Se o único critério para medir o sucesso de um clube de futebol fosse os seus resultados esportivos, 2021 seria o ano do Atlético Mineiro. Dentro de campo foi batendo quase todos os rivais nas competições que disputou. O investimento no futebol, realizado à custa de um maior endividamento, garantiu resultados positivos. Foi campeão mineiro, faturou o Campeonato Brasileiro após 50 anos, ganhou a Copa do Brasil e quase chegou à final da Libertadores da América. Esportivamente o ano foi espetacular, mas do lado de fora das quatro linhas as coisas não estão boas. É o clube mais endividado do futebol brasileiro, devendo R$ 1,26 bilhão. Seu rival Cruzeiro, rebaixado para a série B, está bem perto do Galo neste lamentável quesito, com R$ 1,02 bilhão em dívidas.

Os mineiros não estão sozinhos nesta difícil situação. Nos principais clubes brasileiros, os chamados 12 grandes (Palmeiras, Corinthians, São Paulo, Santos, Flamengo, Fluminense, Vasco, Botafogo, Cruzeiro, Atlético, Internacional e Grêmio), o montante de suas dívidas ultrapassa R$ 8,7 bilhões.

O endividamento se divide, principalmente, entre impostos não recolhidos e empréstimos financeiros. Em 2021, o Corinthians apresentou o maior endividamento tributário entre os times de futebol (R$ 534 milhões). O Atlético Mineiro é o clube que tem a maior dívida contraída por empréstimos (R$ 580 milhões).

Segundo os dados da empresa Sports Value, em 2021 os 12 grandes atingiram R$ 5,65 bilhões de faturamento. As maiores receitas foram do Flamengo e Palmeiras, que juntos abocanharam quase 40% deste montante.

Parece que o Brasil está seguindo o modelo europeu, que concentra a maior parte das receitas do futebol em alguns poucos clubes. Para se ter uma ideia de valor, em 2021 o Flamengo e o Palmeiras faturaram aproximadamente R$ 1 bilhão cada um, enquanto o Botafogo (estava na série B) faturou apenas R$ 122 milhões. Os valores que os clubes recebem pelo direito de transmissão e premiações apresentam as maiores variações. Enquanto o Palmeiras recebeu R$ 551 milhões, o Cruzeiro (série B) foi o que recebeu menos, R$ 44 milhões.

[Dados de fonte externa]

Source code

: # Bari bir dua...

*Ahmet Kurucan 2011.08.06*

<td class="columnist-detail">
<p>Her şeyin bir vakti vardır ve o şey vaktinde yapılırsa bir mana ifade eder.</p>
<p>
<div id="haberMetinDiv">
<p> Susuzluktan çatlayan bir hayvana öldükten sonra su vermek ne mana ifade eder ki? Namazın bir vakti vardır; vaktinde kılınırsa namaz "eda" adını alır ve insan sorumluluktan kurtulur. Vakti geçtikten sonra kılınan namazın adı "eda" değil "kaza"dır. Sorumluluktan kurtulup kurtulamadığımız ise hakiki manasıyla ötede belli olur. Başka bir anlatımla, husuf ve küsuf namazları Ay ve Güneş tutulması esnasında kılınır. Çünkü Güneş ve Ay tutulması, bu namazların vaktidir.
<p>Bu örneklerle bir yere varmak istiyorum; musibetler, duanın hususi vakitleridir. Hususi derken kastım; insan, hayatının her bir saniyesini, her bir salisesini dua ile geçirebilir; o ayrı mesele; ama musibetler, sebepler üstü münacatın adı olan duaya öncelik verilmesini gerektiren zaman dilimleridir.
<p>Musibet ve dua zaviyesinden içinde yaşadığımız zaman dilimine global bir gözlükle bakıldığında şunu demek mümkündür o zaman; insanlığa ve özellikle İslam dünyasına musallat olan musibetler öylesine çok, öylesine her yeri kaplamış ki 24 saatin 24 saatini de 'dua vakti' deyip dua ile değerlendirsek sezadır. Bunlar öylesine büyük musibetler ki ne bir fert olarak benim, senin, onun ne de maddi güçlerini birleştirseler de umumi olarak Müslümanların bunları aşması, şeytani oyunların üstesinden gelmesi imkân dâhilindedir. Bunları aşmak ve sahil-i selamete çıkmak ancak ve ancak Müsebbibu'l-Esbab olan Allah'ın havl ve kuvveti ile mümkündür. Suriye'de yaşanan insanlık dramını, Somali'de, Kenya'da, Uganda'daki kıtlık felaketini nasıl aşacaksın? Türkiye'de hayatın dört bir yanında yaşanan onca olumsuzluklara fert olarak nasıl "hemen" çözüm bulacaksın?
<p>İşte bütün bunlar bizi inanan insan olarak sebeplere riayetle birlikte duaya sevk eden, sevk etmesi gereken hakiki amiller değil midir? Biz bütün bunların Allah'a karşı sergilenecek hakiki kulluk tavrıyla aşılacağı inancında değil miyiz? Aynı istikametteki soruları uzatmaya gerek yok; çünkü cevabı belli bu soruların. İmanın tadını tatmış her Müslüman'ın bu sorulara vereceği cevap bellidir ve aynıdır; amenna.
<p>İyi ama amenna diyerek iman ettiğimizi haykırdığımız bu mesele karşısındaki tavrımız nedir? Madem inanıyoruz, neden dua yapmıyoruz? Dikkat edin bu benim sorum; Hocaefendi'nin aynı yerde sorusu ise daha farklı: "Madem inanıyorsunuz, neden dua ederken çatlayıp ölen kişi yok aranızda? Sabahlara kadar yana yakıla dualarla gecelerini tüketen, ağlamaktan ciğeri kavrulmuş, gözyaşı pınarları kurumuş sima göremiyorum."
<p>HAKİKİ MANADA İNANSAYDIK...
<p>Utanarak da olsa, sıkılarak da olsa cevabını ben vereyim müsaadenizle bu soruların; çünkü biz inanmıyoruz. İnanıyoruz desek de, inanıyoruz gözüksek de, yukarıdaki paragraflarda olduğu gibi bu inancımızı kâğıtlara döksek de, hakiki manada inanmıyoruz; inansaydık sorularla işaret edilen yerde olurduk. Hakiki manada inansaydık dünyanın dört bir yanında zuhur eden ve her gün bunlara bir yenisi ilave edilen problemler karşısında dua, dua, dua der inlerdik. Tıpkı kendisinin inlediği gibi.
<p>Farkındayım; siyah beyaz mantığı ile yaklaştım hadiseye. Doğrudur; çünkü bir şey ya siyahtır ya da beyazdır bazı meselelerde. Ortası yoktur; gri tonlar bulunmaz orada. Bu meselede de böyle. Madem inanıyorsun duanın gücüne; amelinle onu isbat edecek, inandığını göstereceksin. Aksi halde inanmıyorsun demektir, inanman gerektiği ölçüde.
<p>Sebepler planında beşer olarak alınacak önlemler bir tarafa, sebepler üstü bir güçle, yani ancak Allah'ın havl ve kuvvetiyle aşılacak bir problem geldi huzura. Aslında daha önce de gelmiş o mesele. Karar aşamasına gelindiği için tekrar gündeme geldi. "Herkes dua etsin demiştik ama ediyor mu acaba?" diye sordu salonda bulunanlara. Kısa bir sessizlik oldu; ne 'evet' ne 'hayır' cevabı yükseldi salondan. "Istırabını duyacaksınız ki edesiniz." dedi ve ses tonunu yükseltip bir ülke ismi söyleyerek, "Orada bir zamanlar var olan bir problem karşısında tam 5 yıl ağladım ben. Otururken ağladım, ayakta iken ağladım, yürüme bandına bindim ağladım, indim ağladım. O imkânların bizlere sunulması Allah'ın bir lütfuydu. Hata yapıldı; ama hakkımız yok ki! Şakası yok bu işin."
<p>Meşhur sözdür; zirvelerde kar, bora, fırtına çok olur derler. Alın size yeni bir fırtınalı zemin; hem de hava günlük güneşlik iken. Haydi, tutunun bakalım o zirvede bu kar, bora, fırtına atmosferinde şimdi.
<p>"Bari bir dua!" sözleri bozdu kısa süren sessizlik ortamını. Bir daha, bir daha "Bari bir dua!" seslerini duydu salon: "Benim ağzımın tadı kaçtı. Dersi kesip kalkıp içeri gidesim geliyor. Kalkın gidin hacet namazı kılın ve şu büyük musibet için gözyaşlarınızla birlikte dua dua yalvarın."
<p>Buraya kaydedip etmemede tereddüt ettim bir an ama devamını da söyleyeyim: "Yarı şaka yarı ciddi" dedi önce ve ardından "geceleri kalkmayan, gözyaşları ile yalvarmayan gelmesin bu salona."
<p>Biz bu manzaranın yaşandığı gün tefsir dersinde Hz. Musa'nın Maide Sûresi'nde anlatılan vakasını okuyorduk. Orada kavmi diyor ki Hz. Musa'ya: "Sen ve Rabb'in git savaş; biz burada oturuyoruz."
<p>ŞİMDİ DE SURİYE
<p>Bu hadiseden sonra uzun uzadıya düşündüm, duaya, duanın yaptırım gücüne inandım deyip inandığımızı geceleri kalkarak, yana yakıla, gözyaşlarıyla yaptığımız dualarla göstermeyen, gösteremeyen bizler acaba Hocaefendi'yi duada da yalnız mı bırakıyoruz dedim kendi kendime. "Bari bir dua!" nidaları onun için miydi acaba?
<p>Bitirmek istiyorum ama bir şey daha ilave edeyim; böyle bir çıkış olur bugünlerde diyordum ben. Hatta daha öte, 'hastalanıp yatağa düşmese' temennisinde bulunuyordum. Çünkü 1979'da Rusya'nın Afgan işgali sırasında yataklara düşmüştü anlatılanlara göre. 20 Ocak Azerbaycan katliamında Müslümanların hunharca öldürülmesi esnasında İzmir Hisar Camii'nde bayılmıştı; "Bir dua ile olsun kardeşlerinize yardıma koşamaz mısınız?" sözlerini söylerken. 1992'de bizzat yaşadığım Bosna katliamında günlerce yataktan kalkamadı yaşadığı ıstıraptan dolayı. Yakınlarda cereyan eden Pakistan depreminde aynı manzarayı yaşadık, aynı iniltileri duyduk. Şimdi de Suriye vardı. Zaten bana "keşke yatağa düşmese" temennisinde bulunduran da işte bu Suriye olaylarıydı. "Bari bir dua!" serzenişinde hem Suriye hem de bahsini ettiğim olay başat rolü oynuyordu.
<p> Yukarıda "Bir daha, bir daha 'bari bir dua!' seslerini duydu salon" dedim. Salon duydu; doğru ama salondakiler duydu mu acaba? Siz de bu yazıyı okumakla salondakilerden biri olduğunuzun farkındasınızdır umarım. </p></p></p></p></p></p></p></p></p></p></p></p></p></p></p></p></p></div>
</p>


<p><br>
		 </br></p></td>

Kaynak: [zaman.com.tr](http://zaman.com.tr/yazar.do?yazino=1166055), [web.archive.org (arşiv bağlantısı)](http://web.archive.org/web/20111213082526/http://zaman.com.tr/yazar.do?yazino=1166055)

Quando o Flamengo resolveu vender alguns de seus jovens talentos, como Vinicius Junior, Lucas Paquetá e Reinier, arrecadando quase R$ 450 milhões com estas vendas, muitos torcedores ficaram inconformados, não aceitando a saída de suas “crias da base”, mas foi o dinheiro da venda de jogadores promissores e uma boa gestão que permitiram ao Flamengo resolver parcialmente as suas dívidas (ainda deve R$ 263 milhões) e se tornar uma agremiação poderosa economicamente, com faturamento ligeiramente superior a R$ 1 bilhão anual.

O Palmeiras seguiu a mesma linha: encontrou um parceiro econômico para construir a sua arena multiuso, mudando o perfil de seu público nos jogos, se organizou financeiramente com um forte patrocinador, investiu fortemente na formação de novos jogadores de base. Só para citar três jovens promessas (Endrick, Luís Guilherme e Estevão) que jogam no time sub-17, hoje especulam que poderão alcançar valores próximos de R$ 1 bilhão ao completar 18 anos, quando poderão ser negociados (rumores do mercado indicam uma fila de grandes clubes europeus interessados).

O futebol, além de cultura, se transformou em um negócio rentável que é exercido por profissionais, por isso muitos defendem que os clubes virem empresas. Querem vender os times, como se fosse possível calcular o valor de uma paixão popular. Os novos donos assumem a dívida anterior e todo o patrimônio, história, honra e capacidade financeira de seus torcedores para continuar apoiando o time do coração.

A maioria dos grandes clubes de futebol teve origem popular. Eram os mais pobres que lotavam as arquibancadas, gerais e tobogãs dos estádios Brasil afora. Com as novas arenas e jogos com ingressos caros, o antigo torcedor foi afastado dos jogos. Na modernidade, o futebol não é mais uma diversão para os pobres nas tardes de domingo. Para a maioria dos torcedores, o futebol é um produto que se consome sentado no sofá da sala.